– В том и дело, что нет никакой документации бухгалтерской. Они будто вовсе записей не вели, или их кто-то… Уничтожил. – Потом пристально посмотрел на коллегу, который его уже порядком раздражал. – Сергеев, дорогой мой, давайте без комедий. Показания… Посадили бедную женщину в изолятор – и ждут, когда она заговорит.
Сергееву вдруг стало очень жарко. Он расстегнул пуговицы рубашки поло, приоткрыв бледную кожу груди. Лицо у него при этом было красное, как у человека, который только что пришел с пляжа. Они никогда не отдохнут, да? И никогда не уйдут в отпуск. А начальство сейчас в Адлере всё, пока они – по ноутбукам да по общагам…
Лето в Москве, лето. Холодное московское лето.
– А разве не всегда так делается, товарищ капитан? – спросил наконец Сергеев.
Фомин обернулся и посмотрел прямо на подчиненного – тень фоминской лысины накрыла половину узкого лица Сергеева, и казалось, что по голове следователя ползет солнечное затмение. Фомин надеялся, что Сергеев шутит. Но нет, он оставался абсолютно серьезен. Абсолютно серьезен – несмотря на то, что сказал лютую чушь.
– Сейчас – может быть, – сказал наконец Фомин. – Сейчас всё так делается, наверно. Но когда-то… – он вздохнул и махнул рукой. – Иди, Сергеев. Иди и постарайся хоть какой-нибудь из этих видосов запустить. А то совсем позор получается: дело есть, преступление есть, вроде как, а что они там на сцене показывали, мы не знаем.
– Понял вас, – кивнул Сергеев. – А по свидетелям…
– Да, этих мужиков, которые с Маславской работали – чем он там владел, автосервисом? А второй? Да, у второго был офшор, ну хорошо, – их допросите. Можете идти.
Сергеев встал, козырнул, как образцовый солдатик, и выскользнул из кабинета. Только и осталось от него, что запах какого-то горького парфюма.
Фомин подошел к окну. Было солнечно. На детской площадке через дорогу дети играли в волейбол. Мальчики и девочки. Такие счастливые. О чем волноваться, и правда – впереди всё детство, даже если смешанное со школой, о которой у Фомина были не лучшие воспоминания. А потом одного из них, или двух, или сразу трех, задержат опера, и Сергеев или один из его потомков будет шить им дело. Шить и думать, что вот так работа следователя и должна быть устроена. И еще козырять будет начальнику группы и говорить приятные слова на памятные даты.
Фомин очень устал.
Он подошел к столу, извлек из верхнего ящика планшет, в который загнано было написанное от руки заявление об увольнении по собственному желанию. Фомин сел за стол, достал из пачки «Pall Mall» сигарету и щелкнул зажигалкой. Стал перечитывать.

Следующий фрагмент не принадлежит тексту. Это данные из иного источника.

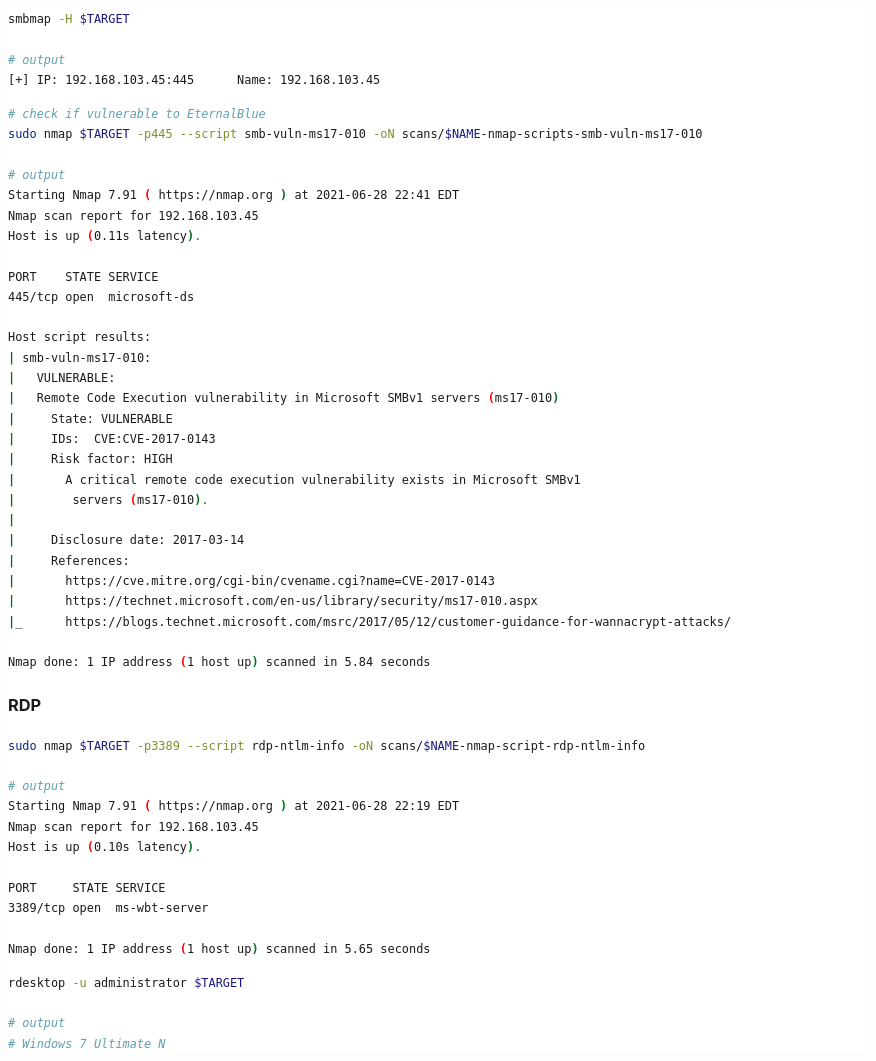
 ```bash
smbmap -H $TARGET

# output
[+] IP: 192.168.103.45:445      Name: 192.168.103.45 
```
```bash
# check if vulnerable to EternalBlue
sudo nmap $TARGET -p445 --script smb-vuln-ms17-010 -oN scans/$NAME-nmap-scripts-smb-vuln-ms17-010

# output
Starting Nmap 7.91 ( https://nmap.org ) at 2021-06-28 22:41 EDT
Nmap scan report for 192.168.103.45
Host is up (0.11s latency).

PORT    STATE SERVICE
445/tcp open  microsoft-ds

Host script results:
| smb-vuln-ms17-010: 
|   VULNERABLE:
|   Remote Code Execution vulnerability in Microsoft SMBv1 servers (ms17-010)
|     State: VULNERABLE
|     IDs:  CVE:CVE-2017-0143
|     Risk factor: HIGH
|       A critical remote code execution vulnerability exists in Microsoft SMBv1
|        servers (ms17-010).
|           
|     Disclosure date: 2017-03-14
|     References:
|       https://cve.mitre.org/cgi-bin/cvename.cgi?name=CVE-2017-0143
|       https://technet.microsoft.com/en-us/library/security/ms17-010.aspx
|_      https://blogs.technet.microsoft.com/msrc/2017/05/12/customer-guidance-for-wannacrypt-attacks/

Nmap done: 1 IP address (1 host up) scanned in 5.84 seconds
```

### RDP
```bash
sudo nmap $TARGET -p3389 --script rdp-ntlm-info -oN scans/$NAME-nmap-script-rdp-ntlm-info

# output
Starting Nmap 7.91 ( https://nmap.org ) at 2021-06-28 22:19 EDT
Nmap scan report for 192.168.103.45
Host is up (0.10s latency).

PORT     STATE SERVICE
3389/tcp open  ms-wbt-server

Nmap done: 1 IP address (1 host up) scanned in 5.65 seconds
```
```bash
rdesktop -u administrator $TARGET

# output
# Windows 7 Ultimate N
```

Вот они обложены двумястами томами дела. Которое еще не факт, что имеет смысл расследовать. А одиннадцать лет назад было не так. Первым делом, которое поручили Фомину, была сто тридцать девятая. Незаконное проникновение в жилище. Не двести листов, а шестьдесят пять. Все – по делу: протокол осмотра места происшествия, показания потерпевшей, свидетеля и жулика. Плюс характеризующий материал и процессуальные документы. А сейчас даже непонятно, были жулики или нет, – а уже извели целую березовую рощу на это долбаное дело. Не следователи – писари; а он, Фомин, главный среди них. И хрен знает, кому всё это надо.

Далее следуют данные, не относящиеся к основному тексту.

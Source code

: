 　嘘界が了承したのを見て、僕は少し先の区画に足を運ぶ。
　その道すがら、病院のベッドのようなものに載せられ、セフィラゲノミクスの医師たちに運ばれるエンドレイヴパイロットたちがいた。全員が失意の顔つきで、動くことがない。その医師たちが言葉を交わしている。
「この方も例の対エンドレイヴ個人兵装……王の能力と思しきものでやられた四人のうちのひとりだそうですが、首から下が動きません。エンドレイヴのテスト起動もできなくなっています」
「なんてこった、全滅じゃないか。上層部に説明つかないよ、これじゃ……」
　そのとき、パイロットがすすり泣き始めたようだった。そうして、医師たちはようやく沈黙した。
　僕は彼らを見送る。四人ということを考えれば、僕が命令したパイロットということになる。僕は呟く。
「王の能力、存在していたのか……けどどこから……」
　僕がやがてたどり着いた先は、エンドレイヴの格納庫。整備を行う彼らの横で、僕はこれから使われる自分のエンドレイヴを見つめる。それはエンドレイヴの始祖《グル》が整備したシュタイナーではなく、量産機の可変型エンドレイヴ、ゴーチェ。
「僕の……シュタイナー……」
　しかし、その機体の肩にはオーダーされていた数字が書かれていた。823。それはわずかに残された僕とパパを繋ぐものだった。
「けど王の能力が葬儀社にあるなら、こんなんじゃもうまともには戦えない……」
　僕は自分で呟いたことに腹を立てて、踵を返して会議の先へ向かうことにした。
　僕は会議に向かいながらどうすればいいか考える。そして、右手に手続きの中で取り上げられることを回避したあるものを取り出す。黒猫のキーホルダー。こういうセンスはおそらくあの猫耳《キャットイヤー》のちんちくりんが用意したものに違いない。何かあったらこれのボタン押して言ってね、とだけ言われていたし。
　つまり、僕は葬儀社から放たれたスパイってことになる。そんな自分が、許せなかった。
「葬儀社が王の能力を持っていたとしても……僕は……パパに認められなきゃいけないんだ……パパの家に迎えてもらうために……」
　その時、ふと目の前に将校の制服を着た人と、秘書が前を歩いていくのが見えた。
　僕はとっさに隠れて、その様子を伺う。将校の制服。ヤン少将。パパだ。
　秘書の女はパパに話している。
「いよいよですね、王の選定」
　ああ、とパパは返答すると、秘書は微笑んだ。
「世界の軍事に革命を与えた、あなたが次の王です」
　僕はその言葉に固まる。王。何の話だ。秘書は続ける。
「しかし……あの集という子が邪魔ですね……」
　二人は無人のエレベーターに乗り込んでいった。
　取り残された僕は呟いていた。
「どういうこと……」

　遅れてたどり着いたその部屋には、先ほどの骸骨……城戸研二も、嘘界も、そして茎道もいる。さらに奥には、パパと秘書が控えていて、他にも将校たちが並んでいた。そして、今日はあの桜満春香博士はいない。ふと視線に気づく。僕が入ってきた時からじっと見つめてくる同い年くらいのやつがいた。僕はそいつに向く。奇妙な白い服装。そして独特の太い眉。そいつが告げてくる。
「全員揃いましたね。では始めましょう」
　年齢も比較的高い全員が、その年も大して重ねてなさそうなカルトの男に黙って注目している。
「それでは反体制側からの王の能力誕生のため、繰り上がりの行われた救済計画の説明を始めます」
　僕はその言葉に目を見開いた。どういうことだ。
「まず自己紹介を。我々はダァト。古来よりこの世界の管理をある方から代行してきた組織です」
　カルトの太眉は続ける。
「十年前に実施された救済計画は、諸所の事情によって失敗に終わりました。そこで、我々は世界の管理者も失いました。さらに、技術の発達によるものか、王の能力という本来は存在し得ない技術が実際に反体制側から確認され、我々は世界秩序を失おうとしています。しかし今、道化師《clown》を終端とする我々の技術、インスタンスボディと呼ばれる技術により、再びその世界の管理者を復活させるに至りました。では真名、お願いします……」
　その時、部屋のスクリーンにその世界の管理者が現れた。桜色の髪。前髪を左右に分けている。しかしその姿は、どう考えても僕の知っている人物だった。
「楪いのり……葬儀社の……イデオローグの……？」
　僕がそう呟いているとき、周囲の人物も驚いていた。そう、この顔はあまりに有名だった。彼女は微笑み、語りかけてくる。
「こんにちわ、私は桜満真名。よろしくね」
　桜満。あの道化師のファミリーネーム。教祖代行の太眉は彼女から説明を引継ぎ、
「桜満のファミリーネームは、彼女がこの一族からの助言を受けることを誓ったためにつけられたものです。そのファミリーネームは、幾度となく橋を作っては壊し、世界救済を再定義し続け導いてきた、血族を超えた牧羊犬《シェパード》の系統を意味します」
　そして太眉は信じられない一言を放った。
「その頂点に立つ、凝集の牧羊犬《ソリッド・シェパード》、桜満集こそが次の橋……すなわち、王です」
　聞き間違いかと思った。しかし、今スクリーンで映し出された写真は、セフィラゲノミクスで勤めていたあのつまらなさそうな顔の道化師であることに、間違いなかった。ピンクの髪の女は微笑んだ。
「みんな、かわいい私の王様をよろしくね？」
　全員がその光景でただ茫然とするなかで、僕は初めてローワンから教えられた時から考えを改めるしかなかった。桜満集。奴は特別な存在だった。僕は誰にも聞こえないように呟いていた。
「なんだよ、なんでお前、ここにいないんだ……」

А что теперь? Завели дело на мужа судьи и его подельника, потом забрали его вдруг у Фомина, мужа отправили под домашний арест, а потом и вовсе – под подписку, а подельника оставили мариноваться в «Матросской Тишине». Дело меж тем лежало в суде нетронутое, будто к нему приближаться боялись.
И так у них со всем.
Фомин щелчком отправил бычок в наполненную доверху обрезками и фантиками мусорную корзину, взял ручку, чтобы подписать заявление, и уже занес ее над бумагой – солнце как раз очень удобно падало на место для подписи.
Потом увидел рядом с описью диск, который принес Сергеев. Фомин вздохнул, достал старенький ноутбук «Toshiba», захрустел конвертом с диском. Ноутбук читал диск медленно, словно старенький библиотекарь, пыхтя и фыркая, разогреваясь от чего-то. Фомин отложил заявление в сторону и стал ждать.
Через минуту диск открылся, и у Фомина – вот так неожиданность – с первого раза получилось запустить видеофайл, поименованный «История солдата». В плеере ткнул курсором в случайное место.
Под потолком висели на железном обруче софиты, напоминая большую люстру. Люстра вращалась против часовой стрелки, выхватывая в конус света распластавшуюся на полу рыжеволосую девушку. Она полулежала, опираясь прямыми руками на подмостки, от которых поднималось облачко пыли. Вокруг девушки были другие артисты, все в черном; Фомин увидел их не сразу; они все подползали в сторону камеры – медленно, словно притаившиеся в кустах партизаны.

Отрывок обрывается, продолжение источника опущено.